INFORMATION GIVEN ▸
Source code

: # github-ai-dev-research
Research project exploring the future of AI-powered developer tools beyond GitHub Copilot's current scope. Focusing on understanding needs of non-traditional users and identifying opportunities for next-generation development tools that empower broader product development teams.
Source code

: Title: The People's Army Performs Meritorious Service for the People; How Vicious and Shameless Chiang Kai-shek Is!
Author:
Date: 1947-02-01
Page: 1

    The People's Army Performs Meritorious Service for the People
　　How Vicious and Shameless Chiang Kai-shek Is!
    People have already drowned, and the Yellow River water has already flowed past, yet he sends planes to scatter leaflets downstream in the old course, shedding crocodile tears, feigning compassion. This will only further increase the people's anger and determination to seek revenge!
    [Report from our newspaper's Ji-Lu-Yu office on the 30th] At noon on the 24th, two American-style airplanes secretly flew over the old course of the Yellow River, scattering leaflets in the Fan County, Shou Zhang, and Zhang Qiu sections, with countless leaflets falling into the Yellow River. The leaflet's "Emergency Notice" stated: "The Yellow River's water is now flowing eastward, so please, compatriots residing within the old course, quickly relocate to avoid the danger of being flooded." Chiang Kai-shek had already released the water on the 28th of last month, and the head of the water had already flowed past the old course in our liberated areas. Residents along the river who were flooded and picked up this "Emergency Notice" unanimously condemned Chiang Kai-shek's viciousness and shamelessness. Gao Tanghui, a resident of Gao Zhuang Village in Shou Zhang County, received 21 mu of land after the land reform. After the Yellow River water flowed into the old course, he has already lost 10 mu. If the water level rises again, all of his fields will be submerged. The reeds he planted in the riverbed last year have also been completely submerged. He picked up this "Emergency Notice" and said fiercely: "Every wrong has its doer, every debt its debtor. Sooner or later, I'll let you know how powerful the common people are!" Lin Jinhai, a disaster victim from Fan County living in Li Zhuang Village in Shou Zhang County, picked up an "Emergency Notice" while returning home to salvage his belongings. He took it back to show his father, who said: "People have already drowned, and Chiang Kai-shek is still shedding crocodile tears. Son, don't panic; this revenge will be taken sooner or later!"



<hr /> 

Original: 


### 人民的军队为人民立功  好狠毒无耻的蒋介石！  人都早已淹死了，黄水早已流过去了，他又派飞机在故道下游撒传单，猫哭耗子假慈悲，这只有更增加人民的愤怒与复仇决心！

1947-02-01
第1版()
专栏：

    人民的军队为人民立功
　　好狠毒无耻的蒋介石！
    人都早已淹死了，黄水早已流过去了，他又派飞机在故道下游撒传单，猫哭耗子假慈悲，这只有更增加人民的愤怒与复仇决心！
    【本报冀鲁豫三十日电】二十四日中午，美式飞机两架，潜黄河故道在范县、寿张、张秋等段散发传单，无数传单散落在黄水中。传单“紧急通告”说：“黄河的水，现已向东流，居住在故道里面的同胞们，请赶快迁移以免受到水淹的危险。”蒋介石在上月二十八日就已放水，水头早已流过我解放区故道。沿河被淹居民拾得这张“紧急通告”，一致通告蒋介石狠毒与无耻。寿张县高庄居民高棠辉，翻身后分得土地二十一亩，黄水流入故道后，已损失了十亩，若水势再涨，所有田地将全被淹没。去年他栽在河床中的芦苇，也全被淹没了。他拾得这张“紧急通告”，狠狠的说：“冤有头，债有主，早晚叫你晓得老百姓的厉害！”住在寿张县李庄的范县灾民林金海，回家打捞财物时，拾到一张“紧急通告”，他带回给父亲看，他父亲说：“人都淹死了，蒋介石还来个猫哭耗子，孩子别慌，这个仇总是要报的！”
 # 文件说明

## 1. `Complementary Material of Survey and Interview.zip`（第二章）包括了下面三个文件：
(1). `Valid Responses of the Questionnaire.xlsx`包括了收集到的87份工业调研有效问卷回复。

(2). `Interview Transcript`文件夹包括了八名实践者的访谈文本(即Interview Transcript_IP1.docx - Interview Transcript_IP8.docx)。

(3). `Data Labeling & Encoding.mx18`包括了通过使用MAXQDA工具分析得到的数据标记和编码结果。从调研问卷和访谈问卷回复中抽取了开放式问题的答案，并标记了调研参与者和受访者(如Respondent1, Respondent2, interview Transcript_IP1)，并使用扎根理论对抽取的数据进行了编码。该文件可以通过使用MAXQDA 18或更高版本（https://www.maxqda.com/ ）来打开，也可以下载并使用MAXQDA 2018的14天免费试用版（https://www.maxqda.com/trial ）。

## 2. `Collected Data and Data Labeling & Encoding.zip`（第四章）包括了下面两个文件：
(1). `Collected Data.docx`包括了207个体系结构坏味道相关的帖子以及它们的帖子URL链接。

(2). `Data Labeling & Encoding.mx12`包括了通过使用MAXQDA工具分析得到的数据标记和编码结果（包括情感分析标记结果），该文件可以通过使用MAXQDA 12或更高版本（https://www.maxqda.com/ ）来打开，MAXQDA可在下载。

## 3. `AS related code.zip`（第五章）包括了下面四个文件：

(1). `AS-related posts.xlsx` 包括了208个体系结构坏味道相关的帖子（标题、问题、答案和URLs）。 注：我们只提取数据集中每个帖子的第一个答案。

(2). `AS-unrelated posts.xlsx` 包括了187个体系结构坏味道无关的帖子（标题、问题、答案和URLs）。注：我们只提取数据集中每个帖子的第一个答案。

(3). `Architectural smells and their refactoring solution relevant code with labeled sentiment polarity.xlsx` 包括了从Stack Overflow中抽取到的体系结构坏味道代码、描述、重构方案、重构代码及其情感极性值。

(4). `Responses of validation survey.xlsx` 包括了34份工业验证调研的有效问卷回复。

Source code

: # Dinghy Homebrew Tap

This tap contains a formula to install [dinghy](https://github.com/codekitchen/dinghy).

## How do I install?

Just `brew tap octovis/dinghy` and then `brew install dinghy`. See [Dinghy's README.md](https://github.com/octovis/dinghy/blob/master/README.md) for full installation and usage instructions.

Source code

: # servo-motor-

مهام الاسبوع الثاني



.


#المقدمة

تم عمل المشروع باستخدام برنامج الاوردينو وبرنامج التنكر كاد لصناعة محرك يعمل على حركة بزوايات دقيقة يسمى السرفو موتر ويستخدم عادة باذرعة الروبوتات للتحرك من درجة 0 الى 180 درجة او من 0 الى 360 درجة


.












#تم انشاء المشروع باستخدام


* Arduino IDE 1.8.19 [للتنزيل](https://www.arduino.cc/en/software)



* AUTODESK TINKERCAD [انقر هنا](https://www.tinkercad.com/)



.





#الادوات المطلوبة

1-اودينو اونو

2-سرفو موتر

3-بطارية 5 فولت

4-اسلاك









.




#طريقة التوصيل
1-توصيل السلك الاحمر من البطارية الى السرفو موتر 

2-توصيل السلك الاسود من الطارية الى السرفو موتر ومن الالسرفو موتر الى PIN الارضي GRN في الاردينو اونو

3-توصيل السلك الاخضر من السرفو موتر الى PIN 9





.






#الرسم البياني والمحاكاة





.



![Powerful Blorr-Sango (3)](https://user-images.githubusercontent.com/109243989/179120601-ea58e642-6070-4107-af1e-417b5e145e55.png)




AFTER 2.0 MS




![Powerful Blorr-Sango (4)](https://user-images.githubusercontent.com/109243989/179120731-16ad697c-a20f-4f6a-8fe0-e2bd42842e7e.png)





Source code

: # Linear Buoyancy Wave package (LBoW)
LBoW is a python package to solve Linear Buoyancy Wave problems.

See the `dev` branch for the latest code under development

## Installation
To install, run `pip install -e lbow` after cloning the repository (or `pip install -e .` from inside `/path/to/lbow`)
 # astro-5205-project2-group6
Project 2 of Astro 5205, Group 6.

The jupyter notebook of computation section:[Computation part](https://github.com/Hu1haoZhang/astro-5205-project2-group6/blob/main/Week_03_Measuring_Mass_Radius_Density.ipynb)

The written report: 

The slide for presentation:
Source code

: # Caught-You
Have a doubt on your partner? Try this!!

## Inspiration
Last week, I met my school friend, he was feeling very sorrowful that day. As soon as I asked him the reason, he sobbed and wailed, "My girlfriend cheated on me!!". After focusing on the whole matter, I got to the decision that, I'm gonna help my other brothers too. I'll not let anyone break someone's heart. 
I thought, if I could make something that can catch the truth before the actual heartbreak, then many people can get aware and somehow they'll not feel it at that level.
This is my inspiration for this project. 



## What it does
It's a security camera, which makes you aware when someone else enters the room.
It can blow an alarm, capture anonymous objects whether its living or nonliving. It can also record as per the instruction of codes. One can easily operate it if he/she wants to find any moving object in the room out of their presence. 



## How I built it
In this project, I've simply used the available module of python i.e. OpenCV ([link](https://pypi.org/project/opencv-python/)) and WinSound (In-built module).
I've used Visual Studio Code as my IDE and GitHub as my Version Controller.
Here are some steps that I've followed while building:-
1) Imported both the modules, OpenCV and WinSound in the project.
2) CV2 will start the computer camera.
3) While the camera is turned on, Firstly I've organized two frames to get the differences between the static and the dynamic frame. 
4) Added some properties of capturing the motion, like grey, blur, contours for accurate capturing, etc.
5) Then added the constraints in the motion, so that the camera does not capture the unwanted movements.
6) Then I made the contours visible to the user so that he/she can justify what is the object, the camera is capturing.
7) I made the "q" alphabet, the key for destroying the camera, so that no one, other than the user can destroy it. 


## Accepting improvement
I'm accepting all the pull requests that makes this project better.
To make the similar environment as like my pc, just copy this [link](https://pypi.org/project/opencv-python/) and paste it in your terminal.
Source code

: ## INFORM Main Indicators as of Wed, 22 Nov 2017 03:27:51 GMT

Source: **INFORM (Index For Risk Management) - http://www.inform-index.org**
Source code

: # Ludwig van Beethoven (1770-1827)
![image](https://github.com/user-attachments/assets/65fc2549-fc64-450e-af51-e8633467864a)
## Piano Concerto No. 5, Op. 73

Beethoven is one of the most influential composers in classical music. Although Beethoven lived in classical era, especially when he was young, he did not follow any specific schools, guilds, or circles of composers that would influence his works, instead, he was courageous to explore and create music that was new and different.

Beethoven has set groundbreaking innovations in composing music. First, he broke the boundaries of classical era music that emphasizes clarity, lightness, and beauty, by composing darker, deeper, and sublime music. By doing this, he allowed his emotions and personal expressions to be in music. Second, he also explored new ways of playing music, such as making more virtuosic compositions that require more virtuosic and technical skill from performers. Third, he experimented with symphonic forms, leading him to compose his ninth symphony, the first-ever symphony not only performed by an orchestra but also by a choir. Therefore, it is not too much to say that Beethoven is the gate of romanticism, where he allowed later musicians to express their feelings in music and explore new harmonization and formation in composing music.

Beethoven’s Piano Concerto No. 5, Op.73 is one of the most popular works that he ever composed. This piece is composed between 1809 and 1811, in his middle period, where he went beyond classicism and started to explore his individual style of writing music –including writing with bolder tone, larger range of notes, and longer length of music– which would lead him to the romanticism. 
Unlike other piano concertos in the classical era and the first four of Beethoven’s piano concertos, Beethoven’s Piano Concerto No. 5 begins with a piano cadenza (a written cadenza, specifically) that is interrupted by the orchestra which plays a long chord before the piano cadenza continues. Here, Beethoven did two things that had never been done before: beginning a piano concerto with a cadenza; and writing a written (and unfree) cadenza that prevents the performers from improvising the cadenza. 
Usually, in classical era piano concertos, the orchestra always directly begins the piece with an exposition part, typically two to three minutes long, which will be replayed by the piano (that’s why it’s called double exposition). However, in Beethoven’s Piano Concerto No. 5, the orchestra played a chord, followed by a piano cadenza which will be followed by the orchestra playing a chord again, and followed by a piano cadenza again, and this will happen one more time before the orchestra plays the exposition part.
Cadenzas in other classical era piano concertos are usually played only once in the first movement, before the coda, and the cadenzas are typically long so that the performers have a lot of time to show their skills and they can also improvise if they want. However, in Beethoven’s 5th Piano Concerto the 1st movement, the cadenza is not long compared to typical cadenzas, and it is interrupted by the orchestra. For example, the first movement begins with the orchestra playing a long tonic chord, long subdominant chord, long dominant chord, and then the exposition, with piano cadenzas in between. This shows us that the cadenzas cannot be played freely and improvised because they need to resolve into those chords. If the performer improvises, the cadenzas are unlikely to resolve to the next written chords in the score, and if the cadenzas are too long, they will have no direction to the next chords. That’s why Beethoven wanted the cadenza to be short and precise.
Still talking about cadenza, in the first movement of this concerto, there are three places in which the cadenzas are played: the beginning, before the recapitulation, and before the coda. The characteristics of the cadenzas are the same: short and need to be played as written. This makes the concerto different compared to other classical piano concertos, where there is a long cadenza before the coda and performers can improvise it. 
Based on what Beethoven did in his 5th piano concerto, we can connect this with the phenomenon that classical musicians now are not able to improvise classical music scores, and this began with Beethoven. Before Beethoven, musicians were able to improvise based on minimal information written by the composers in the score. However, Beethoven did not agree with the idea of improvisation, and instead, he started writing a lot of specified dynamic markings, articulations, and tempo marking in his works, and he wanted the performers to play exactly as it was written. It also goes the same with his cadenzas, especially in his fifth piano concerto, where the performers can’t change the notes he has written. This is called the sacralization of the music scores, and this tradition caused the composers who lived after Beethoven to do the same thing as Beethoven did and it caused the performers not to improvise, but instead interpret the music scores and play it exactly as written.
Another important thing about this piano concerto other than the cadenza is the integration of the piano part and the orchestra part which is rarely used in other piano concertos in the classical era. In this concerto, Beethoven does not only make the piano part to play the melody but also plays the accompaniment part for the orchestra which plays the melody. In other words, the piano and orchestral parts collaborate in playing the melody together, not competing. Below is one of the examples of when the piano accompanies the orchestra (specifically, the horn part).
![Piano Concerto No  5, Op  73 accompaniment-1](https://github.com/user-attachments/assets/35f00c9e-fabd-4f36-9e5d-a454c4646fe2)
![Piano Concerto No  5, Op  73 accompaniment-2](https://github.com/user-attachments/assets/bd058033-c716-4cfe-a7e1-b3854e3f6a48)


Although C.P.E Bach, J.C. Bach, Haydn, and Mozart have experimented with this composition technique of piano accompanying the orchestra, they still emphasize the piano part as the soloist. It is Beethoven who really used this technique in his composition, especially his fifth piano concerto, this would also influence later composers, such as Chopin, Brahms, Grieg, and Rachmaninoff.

PROBLEM DESCRIPTION ▸
Look above for every line with the word "experimented" and copy it.

FINISHED EXERCISE ▸
Beethoven has set groundbreaking innovations in composing music. First, he broke the boundaries of classical era music that emphasizes clarity, lightness, and beauty, by composing darker, deeper, and sublime music. By doing this, he allowed his emotions and personal expressions to be in music. Second, he also explored new ways of playing music, such as making more virtuosic compositions that require more virtuosic and technical skill from performers. Third, he experimented with symphonic forms, leading him to compose his ninth symphony, the first-ever symphony not only performed by an orchestra but also by a choir. Therefore, it is not too much to say that Beethoven is the gate of romanticism, where he allowed later musicians to express their feelings in music and explore new harmonization and formation in composing music.
Although C.P.E Bach, J.C. Bach, Haydn, and Mozart have experimented with this composition technique of piano accompanying the orchestra, they still emphasize the piano part as the soloist. It is Beethoven who really used this technique in his composition, especially his fifth piano concerto, this would also influence later composers, such as Chopin, Brahms, Grieg, and Rachmaninoff.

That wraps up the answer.